Excellent musician-leaders in any ensemble can sometimes come to the conclusion that their musical work is done when they have mastered their individual line and can perform their individual part with dispatch. In fact, once an ensemble’s “blue-chip” musicians have achieved technical excellence, their job is only 60% complete. In order to keep these strong players focused on the ensemble’s overall growth as well as their individual musical development, the following ideas may help.

Audiate - Know who has your part and internalize the "other" parts that
are occurring. This will help define balance and understand the architecture of a musical work. I challenge my principal players to listen for the other musicians who are on “their team” musically as well as which instruments form other units in a composition. For the super-advanced (or overconfident, bored, etc. students) I challenge them to be able to play one of the other parts from ear to increase their awareness of ensemble.

Pitch Rotation of Effort - Use these 7 pitch tools to help you play in tune **

  1. Knowledge of Compression of the Octave - Avoid sharp basslines
  2. Place your sound inside another player
  3. Know your instrumental tendencies
  4. Sing the correct pitch and intuitively change
  5. Know your individual tendencies
  6. Place the note in "position" of the scale
  7. Double check the Mechanics of Air Support, Embouchure, Reed, etc.

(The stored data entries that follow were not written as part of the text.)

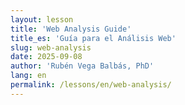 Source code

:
 ```yaml
---
layout: lesson
title: 'Web Analysis Guide'
title_es: 'Guía para el Análisis Web'
slug: web-analysis
date: 2025-09-08
author: 'Rubén Vega Balbás, PhD'
lang: en
permalink: /lessons/en/web-analysis/
---
```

Phrase - define the phrase, isolate the most important note and build a
Mountain (crescendo, decrescendo). Student leaders need to go beyond the written notes and make musical decisions concerning phrasing. Students musical support roles (whole notes, half notes) need to follow the shape of the melodic material and parallel (but not exceed) the phrasing chosen. Again, the focus here is on the sound created not the written page.

Listen or Ears - Musicians must be two-directional listeners. Listen up
for style. Listen down for pitch and dynamic level. An enjoyable activity for accomplished players is to virtually match the pitch, articulation or dynamic of another player and determine where they might be consistently sharp/flat, long/short, loud/soft compared to other players. Matching becomes more important than correct/incorrect.

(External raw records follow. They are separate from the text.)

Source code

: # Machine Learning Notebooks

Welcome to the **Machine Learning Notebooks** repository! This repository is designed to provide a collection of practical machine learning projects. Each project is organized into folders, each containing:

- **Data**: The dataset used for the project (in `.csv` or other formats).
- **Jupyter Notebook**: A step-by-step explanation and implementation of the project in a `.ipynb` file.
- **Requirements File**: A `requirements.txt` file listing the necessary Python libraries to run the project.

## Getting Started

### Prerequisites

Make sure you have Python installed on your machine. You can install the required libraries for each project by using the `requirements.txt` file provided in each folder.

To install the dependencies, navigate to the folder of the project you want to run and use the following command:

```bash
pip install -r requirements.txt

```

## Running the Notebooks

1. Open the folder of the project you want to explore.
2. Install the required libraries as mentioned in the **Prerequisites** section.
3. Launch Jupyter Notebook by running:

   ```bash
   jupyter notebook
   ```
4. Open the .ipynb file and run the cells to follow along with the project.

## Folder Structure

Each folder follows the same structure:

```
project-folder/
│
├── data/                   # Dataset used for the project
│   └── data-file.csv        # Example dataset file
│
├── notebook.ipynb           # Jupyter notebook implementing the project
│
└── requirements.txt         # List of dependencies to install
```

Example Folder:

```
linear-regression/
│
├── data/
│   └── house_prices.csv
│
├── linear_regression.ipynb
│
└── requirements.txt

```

Activate your Imagination - Have a mental picture or feeling of what you
are trying to say through the music. In my music appreciation classes I teach university students that any work can be programmatic or absolute depending on how the listener chooses to hear the music. I encourage accomplished musicians to create their own internal story line to fit a given piece of music - while they are rehearsing. I encourage them to try to put their story into the music through artistic decisions.

Understand - The Composer's intent, history, and cursory inputs. Even advanced students seldom have a clear idea of the background of a particular composition, i.e., its history, composer, story, etc. Holding more accomplished and seasoned musicians to this task can reduce some of the boredom created when ensembles are focused on less accomplished musicians. Advanced students can be tasked with learning the history, terminology, and composer character of each composition.

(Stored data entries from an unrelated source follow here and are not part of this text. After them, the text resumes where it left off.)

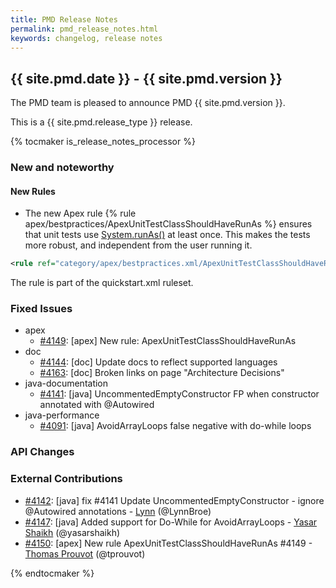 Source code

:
 ```yaml
---
title: PMD Release Notes
permalink: pmd_release_notes.html
keywords: changelog, release notes
---
```


## {{ site.pmd.date }} - {{ site.pmd.version }}

The PMD team is pleased to announce PMD {{ site.pmd.version }}.

This is a {{ site.pmd.release_type }} release.

{% tocmaker is_release_notes_processor %}

### New and noteworthy

#### New Rules
* The new Apex rule {% rule apex/bestpractices/ApexUnitTestClassShouldHaveRunAs %} ensures that unit tests
  use [System.runAs()](https://developer.salesforce.com/docs/atlas.en-us.apexcode.meta/apexcode/apex_testing_tools_runas.htm)
  at least once. This makes the tests more robust, and independent from the user running it.

```xml
<rule ref="category/apex/bestpractices.xml/ApexUnitTestClassShouldHaveRunAs"/>
```

The rule is part of the quickstart.xml ruleset.

### Fixed Issues
* apex
    * [#4149](https://github.com/pmd/pmd/issues/4149): \[apex] New rule: ApexUnitTestClassShouldHaveRunAs
* doc
    * [#4144](https://github.com/pmd/pmd/pull/4144): \[doc] Update docs to reflect supported languages
    * [#4163](https://github.com/pmd/pmd/issues/4163): \[doc] Broken links on page "Architecture Decisions"
* java-documentation
    * [#4141](https://github.com/pmd/pmd/issues/4141): \[java] UncommentedEmptyConstructor FP when constructor annotated with @<!-- -->Autowired
* java-performance
    * [#4091](https://github.com/pmd/pmd/issues/4091): \[java] AvoidArrayLoops false negative with do-while loops

### API Changes

### External Contributions
* [#4142](https://github.com/pmd/pmd/pull/4142): \[java] fix #4141 Update UncommentedEmptyConstructor - ignore @<!-- -->Autowired annotations - [Lynn](https://github.com/LynnBroe) (@LynnBroe)
* [#4147](https://github.com/pmd/pmd/pull/4147): \[java] Added support for Do-While for AvoidArrayLoops - [Yasar Shaikh](https://github.com/yasarshaikh) (@yasarshaikh)
* [#4150](https://github.com/pmd/pmd/pull/4150): \[apex] New rule ApexUnitTestClassShouldHaveRunAs #4149 - [Thomas Prouvot](https://github.com/tprouvot) (@tprouvot)

{% endtocmaker %}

Stylize - Make articulation/breathing decisions that help define a
composition’s innate stylistic characteristics. One of the defining differences between intermediate and advanced wind bands is the placement of breaths in a piece. Are the breaths planned with breath marks written in (using pencil) or are the instrumentalists breathing randomly at the intermediate level while attempting to play more advanced music? Again, accomplished more mature musicians can be tasked with this responsibility once the technical demands of a piece are met.

Everything Musical - Make every decision (Tone, Articulation, Dynamic, etc.) and every note played a musical event. Any time musicians “go through the motions” it slows down the ability of lesser players to learn by hearing model playing. Keep the most accomplished musicians interested in their role as peer-tutors via their exemplary playing.